Mecklenburg-Vorpommern ist 2018 das Partnerland der ITB. Das Land am Meer mit einer Weite – in der es einem auch eng werden kann. Eine Heimatkunde.

Oh, wie schön ist Panama … äh: Hiddensee! Foto: Andreas Hergeth

Jetzt, wo Horst Seehofer auch auf Heimatminister machen wird – sollte es zur neuen Regierung kommen –, musste ich immer mal wieder an meine Schultage in DDR-Zeiten denken. Von der ersten bis zur vierten Klasse hatten wir das Fach Heimatkunde.

Einerseits ging es um Naturbeobachtungen in der unmittelbaren Region, also unserer Heimat, und das war Westmecklenburg: Was für Bäume wachsen bei uns zu Hause, wie sehen die Blätter, die Rinde aus? Welche Tiere leben im Wald oder im Fluss, wie pflanzen sie sich fort, welche Spuren hinterlassen sie?

Seitdem weiß ich, was das Wort „Losung“ auch bedeuten kann.

Andererseits führte das Fach ans gesellschaftliche Leben der DDR heran. Ich erinnere mich gut daran, dass wir 1976 als Drittklässler den IX. Parteitag der SED zum Thema hatten. In ein kleines Heftchen sollten wir alle Parteitagsbeschlüsse hineinschreiben. Ich wusste nicht wirklich, was ich da tat.

Heimat wie sie nun mal ist

Das mit der Heimat Westmecklenburg ist geschummelt. Zu DDR-Zeiten waren die Länder abgeschafft, die sozialistische Republik bestand aus Bezirken. In Heimatkunde ging es also um den Bezirk Schwerin und meinen Heimatkreis Hagenow und die Kreise und Bezirke drum herum – aber nur östlicherseits.

Reiseziel ITB

Die Messe Die Internationale Tourismus-Börse (ITB) Berlin gilt als Leitmesse der weltweiten Tourismusbranche, bei der auch Privatleute vorbeischauen können. Die haben bei der ITB am 10. und 11. März ihre Chance, eröffnet wird die Messe am 7. März.

Der Partner Diesjähriges Partnerland der ITB ist – nach Mongolei, Malediven und Botswana – Mecklenburg-Vorpommern. 2009 war die Region Ruhr ITB-Partnerland.

Als Kind nimmt man seine Heimat, wie sie ist. Man stellt sie nicht in Frage.
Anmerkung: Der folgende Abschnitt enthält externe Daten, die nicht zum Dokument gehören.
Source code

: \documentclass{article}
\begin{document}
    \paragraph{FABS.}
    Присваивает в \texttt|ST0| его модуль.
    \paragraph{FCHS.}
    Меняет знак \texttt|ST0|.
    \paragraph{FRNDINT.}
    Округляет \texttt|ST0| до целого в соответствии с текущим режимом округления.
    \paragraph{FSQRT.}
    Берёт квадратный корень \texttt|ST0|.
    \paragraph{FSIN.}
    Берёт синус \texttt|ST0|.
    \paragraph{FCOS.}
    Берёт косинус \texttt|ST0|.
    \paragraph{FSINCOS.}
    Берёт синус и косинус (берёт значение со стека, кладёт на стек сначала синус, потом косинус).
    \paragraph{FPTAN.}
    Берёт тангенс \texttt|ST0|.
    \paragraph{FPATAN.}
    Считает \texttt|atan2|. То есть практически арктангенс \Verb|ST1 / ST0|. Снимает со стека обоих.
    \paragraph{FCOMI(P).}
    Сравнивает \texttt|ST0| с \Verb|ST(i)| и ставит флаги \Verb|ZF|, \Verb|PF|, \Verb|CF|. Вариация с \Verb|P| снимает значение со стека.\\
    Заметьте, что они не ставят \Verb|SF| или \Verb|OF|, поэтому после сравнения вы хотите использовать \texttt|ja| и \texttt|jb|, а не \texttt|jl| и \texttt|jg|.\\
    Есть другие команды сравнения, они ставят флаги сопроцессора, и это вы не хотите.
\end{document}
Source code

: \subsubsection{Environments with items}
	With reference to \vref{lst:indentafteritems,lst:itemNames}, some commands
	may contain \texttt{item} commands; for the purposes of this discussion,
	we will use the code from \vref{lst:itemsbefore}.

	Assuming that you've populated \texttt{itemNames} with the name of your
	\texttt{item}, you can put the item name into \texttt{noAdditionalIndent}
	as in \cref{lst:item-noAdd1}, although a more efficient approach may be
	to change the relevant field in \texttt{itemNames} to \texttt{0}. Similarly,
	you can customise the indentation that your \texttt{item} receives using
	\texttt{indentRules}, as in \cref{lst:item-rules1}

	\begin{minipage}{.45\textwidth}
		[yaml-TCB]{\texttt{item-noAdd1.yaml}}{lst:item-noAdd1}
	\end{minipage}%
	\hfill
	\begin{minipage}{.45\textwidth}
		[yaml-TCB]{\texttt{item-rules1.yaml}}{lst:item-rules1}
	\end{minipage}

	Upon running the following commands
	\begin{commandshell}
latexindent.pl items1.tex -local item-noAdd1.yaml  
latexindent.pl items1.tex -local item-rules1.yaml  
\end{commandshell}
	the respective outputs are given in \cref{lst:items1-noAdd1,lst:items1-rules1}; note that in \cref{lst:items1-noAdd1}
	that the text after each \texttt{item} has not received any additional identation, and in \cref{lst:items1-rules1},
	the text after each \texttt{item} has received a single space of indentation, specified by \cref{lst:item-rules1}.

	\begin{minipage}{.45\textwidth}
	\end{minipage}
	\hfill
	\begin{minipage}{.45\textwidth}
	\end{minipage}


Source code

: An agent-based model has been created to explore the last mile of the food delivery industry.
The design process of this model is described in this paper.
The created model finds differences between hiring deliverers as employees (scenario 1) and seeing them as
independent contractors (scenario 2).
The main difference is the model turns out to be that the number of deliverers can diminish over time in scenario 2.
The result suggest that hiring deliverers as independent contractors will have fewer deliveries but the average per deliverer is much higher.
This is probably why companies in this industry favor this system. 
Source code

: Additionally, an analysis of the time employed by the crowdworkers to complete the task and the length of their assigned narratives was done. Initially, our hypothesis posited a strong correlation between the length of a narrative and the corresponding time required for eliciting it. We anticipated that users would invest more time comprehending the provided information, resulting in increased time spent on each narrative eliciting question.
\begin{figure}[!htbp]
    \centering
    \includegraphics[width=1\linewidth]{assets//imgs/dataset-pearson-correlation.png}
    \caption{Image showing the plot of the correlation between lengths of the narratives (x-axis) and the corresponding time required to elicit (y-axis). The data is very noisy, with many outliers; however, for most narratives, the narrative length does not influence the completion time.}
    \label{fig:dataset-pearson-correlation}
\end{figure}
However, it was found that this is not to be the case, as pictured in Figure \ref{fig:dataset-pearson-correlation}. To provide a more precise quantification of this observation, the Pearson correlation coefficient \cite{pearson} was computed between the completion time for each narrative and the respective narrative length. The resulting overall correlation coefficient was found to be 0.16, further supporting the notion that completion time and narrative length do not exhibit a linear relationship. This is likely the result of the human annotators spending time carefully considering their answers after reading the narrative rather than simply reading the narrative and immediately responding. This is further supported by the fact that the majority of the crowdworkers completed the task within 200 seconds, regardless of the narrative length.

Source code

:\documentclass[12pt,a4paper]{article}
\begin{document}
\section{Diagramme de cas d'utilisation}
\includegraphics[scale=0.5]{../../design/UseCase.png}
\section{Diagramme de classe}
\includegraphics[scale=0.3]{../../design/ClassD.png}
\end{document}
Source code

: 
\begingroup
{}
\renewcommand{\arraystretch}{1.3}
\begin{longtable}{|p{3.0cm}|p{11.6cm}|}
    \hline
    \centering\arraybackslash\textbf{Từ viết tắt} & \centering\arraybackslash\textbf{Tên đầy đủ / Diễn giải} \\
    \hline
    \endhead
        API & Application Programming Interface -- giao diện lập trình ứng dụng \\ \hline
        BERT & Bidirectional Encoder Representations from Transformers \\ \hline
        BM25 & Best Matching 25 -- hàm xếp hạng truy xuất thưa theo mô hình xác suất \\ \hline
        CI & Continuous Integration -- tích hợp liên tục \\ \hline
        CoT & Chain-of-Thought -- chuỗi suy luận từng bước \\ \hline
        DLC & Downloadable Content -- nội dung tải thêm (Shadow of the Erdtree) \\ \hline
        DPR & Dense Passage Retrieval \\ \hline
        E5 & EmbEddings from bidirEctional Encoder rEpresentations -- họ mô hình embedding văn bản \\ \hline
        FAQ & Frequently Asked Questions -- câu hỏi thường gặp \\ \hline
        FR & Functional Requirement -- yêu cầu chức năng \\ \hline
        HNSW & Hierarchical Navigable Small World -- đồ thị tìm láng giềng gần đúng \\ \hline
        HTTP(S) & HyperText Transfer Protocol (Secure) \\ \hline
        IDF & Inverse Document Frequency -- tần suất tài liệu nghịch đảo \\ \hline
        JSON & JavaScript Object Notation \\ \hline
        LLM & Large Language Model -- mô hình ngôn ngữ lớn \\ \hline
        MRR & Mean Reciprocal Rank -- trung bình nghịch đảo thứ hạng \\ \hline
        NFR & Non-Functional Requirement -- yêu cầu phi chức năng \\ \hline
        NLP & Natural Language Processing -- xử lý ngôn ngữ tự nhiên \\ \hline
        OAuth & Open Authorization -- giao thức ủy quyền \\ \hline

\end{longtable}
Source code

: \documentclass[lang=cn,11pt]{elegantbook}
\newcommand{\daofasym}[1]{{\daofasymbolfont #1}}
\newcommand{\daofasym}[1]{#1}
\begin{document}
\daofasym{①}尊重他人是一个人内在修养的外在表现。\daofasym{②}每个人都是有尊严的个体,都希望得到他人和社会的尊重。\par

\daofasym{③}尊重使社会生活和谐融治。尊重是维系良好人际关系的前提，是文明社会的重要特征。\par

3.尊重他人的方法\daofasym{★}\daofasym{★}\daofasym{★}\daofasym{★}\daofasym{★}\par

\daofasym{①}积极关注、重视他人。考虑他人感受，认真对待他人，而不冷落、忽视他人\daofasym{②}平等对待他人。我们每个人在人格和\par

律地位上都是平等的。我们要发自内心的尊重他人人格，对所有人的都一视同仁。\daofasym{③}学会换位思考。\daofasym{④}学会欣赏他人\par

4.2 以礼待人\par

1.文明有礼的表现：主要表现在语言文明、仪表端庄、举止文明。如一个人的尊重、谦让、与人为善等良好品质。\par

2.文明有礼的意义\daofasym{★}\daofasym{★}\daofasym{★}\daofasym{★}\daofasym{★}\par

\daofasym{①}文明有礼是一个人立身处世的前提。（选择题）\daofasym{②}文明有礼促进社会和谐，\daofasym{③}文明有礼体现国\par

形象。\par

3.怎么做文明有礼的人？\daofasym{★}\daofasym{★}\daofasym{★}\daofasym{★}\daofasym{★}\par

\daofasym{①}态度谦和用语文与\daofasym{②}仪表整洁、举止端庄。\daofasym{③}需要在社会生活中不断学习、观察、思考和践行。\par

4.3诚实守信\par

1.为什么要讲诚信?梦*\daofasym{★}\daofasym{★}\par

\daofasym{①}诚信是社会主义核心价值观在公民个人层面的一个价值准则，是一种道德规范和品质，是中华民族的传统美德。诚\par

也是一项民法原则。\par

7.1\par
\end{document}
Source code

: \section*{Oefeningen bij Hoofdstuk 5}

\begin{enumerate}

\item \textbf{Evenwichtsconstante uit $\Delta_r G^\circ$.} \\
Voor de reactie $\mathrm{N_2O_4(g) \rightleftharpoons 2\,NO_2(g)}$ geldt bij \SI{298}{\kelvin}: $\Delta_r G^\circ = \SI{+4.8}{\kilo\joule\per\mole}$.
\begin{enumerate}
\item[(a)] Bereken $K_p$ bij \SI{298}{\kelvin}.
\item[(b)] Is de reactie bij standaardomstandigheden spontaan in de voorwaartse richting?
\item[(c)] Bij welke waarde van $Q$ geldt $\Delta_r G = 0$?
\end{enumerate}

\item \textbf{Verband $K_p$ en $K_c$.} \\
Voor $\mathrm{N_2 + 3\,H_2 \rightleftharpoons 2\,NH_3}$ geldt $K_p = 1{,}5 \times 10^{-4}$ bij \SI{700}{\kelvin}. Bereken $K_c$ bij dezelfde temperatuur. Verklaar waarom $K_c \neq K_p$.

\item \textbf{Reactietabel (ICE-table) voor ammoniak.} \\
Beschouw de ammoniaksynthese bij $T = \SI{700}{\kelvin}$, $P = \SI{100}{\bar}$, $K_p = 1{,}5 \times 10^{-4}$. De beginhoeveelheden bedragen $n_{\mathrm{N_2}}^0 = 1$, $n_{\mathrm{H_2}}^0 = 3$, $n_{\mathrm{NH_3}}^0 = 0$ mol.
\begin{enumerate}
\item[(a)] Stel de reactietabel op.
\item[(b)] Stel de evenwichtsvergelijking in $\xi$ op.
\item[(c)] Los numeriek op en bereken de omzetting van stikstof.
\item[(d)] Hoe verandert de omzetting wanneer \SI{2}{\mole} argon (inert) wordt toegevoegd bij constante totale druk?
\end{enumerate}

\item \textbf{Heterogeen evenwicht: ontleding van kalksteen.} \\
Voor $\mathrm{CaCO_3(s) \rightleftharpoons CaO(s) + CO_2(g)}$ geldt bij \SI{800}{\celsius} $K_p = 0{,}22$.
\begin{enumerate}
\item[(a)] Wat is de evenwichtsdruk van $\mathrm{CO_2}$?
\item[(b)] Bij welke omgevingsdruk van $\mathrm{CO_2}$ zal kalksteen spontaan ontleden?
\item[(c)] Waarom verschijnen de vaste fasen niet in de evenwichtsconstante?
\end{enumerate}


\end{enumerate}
Das kam erst mit und nach der Pubertät. Ich habe meine Heimat hassen gelernt. Das lag vor allem am sozialen Klima des dörflichen Milieus, wo jeder jeden kennt, wo jeder Schritt beäugt wird, wo die soziale Kontrolle unendlich groß ist, wo jedes bisschen Anderssein Getuschel und Blicke auf- und nach sich zieht. Nichts wie weg aus Mecklenburg-Vorpommern! 1992 ging ich zum Studium nach Berlin.

Mit Abstand und zunehmendem Alter sieht man alles milder. Natürlich auch die alte Heimat, die früher als Synonym für Enge stand.

Lieblingsecken

Heute hat sich das umgekehrt. Heute steht Meck-Pomm für Weite. Nach 26 Jahren Berlin vermisse ich das manchmal sehr. Nicht das ganze Land, sondern ein paar liebe Menschen und meine Lieblingsecken.

Hiddensee ist eine davon, die autofreie Insel, was sie mit einer geradezu luxuriösen Stille ausstattet. Die Ostsee an sich ist ein Sehnsuchtsort – schauen Sie doch auf das Bild auf dieser Seite: Das Licht! Das Meer! Die Unendlichkeit! Was braucht es mehr? Ich vermisse es im Großstadtmoloch, den Blick auf einen so weiten Horizont zu richten. Sicher deshalb ist in Berlin das Tempelhofer Feld so beliebt. Dort kann man weit schauen. Das tut der Seele gut.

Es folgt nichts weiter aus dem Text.